4)    Dans Préface, texte communément connu sous le titre La leçon de poésie, Léo Ferré chante : « La poésie contemporaine ne chante plus, elle rampe (...) A l'école de la poésie, on n'apprend pas. ON SE BAT ! ». Rampez-vous, ou vous battez-vous ?

De sa (brève mais intense) relation avec André Breton, Ferré a au moins conservé de la parole surréaliste le ton assertif, péremptoire, emphatique ! Au milieu des années 1950, période où fut écrite cette préface à « Poètes vos papiers ! », écrivaient des poètes tels que Guillevic, Dadelsen, Rousselot, Supervielle ou Reverdy pour ne citer que quelques noms : étaient-ils de ces poètes contemporains rampants que Ferré apostrophe ? Si oui, c’est difficile à avaler ! Ah ! certes, la plupart pratiquaient le vers libre, vers qui n’en est pas un comme le dit, toujours aussi nuancé, Léo dans la même préface. Car toujours selon lui, le vers libre ne chante pas. D’une part c’est discutable, d’une autre, qui affirmerait sans sourciller que la poésie doit chanter ? Nombreux sont les lecteurs qui attendent aussi et surtout qu’elle dise. Quant à l’autre assertion («… on n’apprend pas. ON SE BAT ») elle a l’avantage d’être assez vague pour qu’on en fasse un fourre-tout ! Léo Ferré est à mes yeux un très grand chanteur et poète mais il lui est arrivé de rater des virages. Je ne trouve donc rien à répondre à une question fondée sur des affirmations caricaturales.

 

5)    Une question double, pour terminer : Pourquoi des poètes (Heidegger) ?  En prolongement de la belle phrase (détournée) de Bernanos : la poésie, pour quoi faire ?

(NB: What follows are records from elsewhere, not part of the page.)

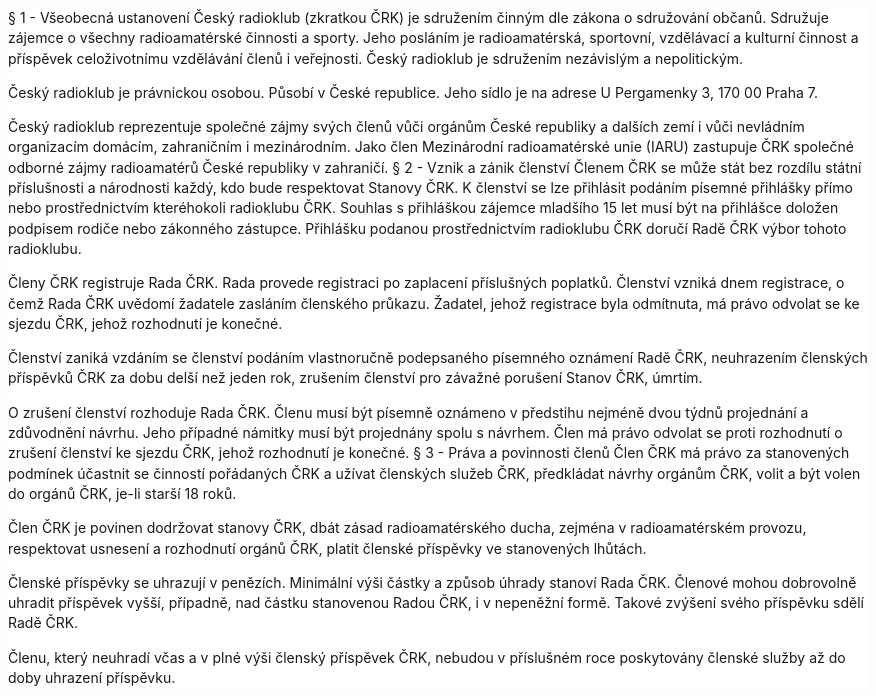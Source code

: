§ 1 - Všeobecná ustanovení
Český radioklub (zkratkou ČRK) je sdružením činným dle zákona o sdružování občanů. Sdružuje zájemce o všechny radioamatérské činnosti a sporty. Jeho posláním je radioamatérská, sportovní, vzdělávací a kulturní činnost a příspěvek celoživotnímu vzdělávání členů i veřejnosti. Český radioklub je sdružením nezávislým a nepolitickým.
 

Český radioklub je právnickou osobou. Působí v České republice. Jeho sídlo je na adrese U Pergamenky 3, 170 00 Praha 7.


Český radioklub reprezentuje společné zájmy svých členů vůči orgánům České republiky a dalších zemí i vůči nevládním organizacím domácím, zahraničním i mezinárodním. Jako člen Mezinárodní radioamatérské unie (IARU) zastupuje ČRK společné odborné zájmy radioamatérů České republiky v zahraničí.
§ 2 - Vznik a zánik členství
Členem ČRK se může stát bez rozdílu státní příslušnosti a národnosti každý, kdo bude respektovat Stanovy ČRK. K členství se lze přihlásit podáním písemné přihlášky přímo nebo prostřednictvím kteréhokoli radioklubu ČRK. Souhlas s přihláškou zájemce mladšího 15 let musí být na přihlášce doložen podpisem rodiče nebo zákonného zástupce. Přihlášku podanou prostřednictvím radioklubu ČRK doručí Radě ČRK výbor tohoto radioklubu.


Členy ČRK registruje Rada ČRK. Rada provede registraci po zaplacení příslušných poplatků. Členství vzniká dnem registrace, o čemž Rada ČRK uvědomí žadatele zasláním členského průkazu. Žadatel, jehož registrace byla odmítnuta, má právo odvolat se ke sjezdu ČRK, jehož rozhodnutí je konečné.


Členství zaniká
vzdáním se členství podáním vlastnoručně podepsaného písemného oznámení Radě ČRK,
neuhrazením členských příspěvků ČRK za dobu delší než jeden rok,
zrušením členství pro závažné porušení Stanov ČRK,
úmrtím.


O zrušení členství rozhoduje Rada ČRK. Členu musí být písemně oznámeno v předstihu nejméně dvou týdnů projednání a zdůvodnění návrhu. Jeho případné námitky musí být projednány spolu s návrhem. Člen má právo odvolat se proti rozhodnutí o zrušení členství ke sjezdu ČRK, jehož rozhodnutí je konečné.
§ 3 - Práva a povinnosti členů
Člen ČRK má právo
za stanovených podmínek účastnit se činností pořádaných ČRK a užívat členských služeb ČRK,
předkládat návrhy orgánům ČRK,
volit a být volen do orgánů ČRK, je-li starší 18 roků.


Člen ČRK je povinen
dodržovat stanovy ČRK,
dbát zásad radioamatérského ducha, zejména v radioamatérském provozu,
respektovat usnesení a rozhodnutí orgánů ČRK,
platit členské příspěvky ve stanovených lhůtách.


Členské příspěvky se uhrazují v penězích. Minimální výši částky a způsob úhrady stanoví Rada ČRK. Členové mohou dobrovolně uhradit příspěvek vyšší, případně, nad částku stanovenou Radou ČRK, i v nepeněžní formě. Takové zvýšení svého příspěvku sdělí Radě ČRK.


Členu, který neuhradí včas a v plné výši členský příspěvek ČRK, nebudou v příslušném roce poskytovány členské služby až do doby uhrazení příspěvku.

Je ferai des deux questions une seule. Les poètes et la poésie sont absolument nécessaires dans notre époque anti-poétique. Ils et elle sont là pour ouvrir des fenêtres sur le monde que les vitres avaient figé, aplati. Ils lui rendent son épaisseur, ses lignes de fuite vers ce qu’il a de plus secret et d’invisiblement présent. Le poème crée des rencontres avec les êtres et les choses que nous n’aurions jamais faites sans lui, parce qu’en glissant sa vie dans la vie, la parole poétique crée des émotions, des vérités, des évidences inédites que le langage usuel (encore appauvri par la fausse communication actuelle) ne laisse pas même soupçonner. Ils ouvrent aussi des fenêtres sur l’espace intérieur et nous y révèlent des pouvoirs de mieux ressentir et comprendre qu’une part de nous, quel que soit notre âge, est encore à naître ou à atteindre : on s’aventure en soi-même (et souvent plus loin que prévu) à la lecture d’un poème et au-delà d’elle.  La poésie rend la vie inépuisable.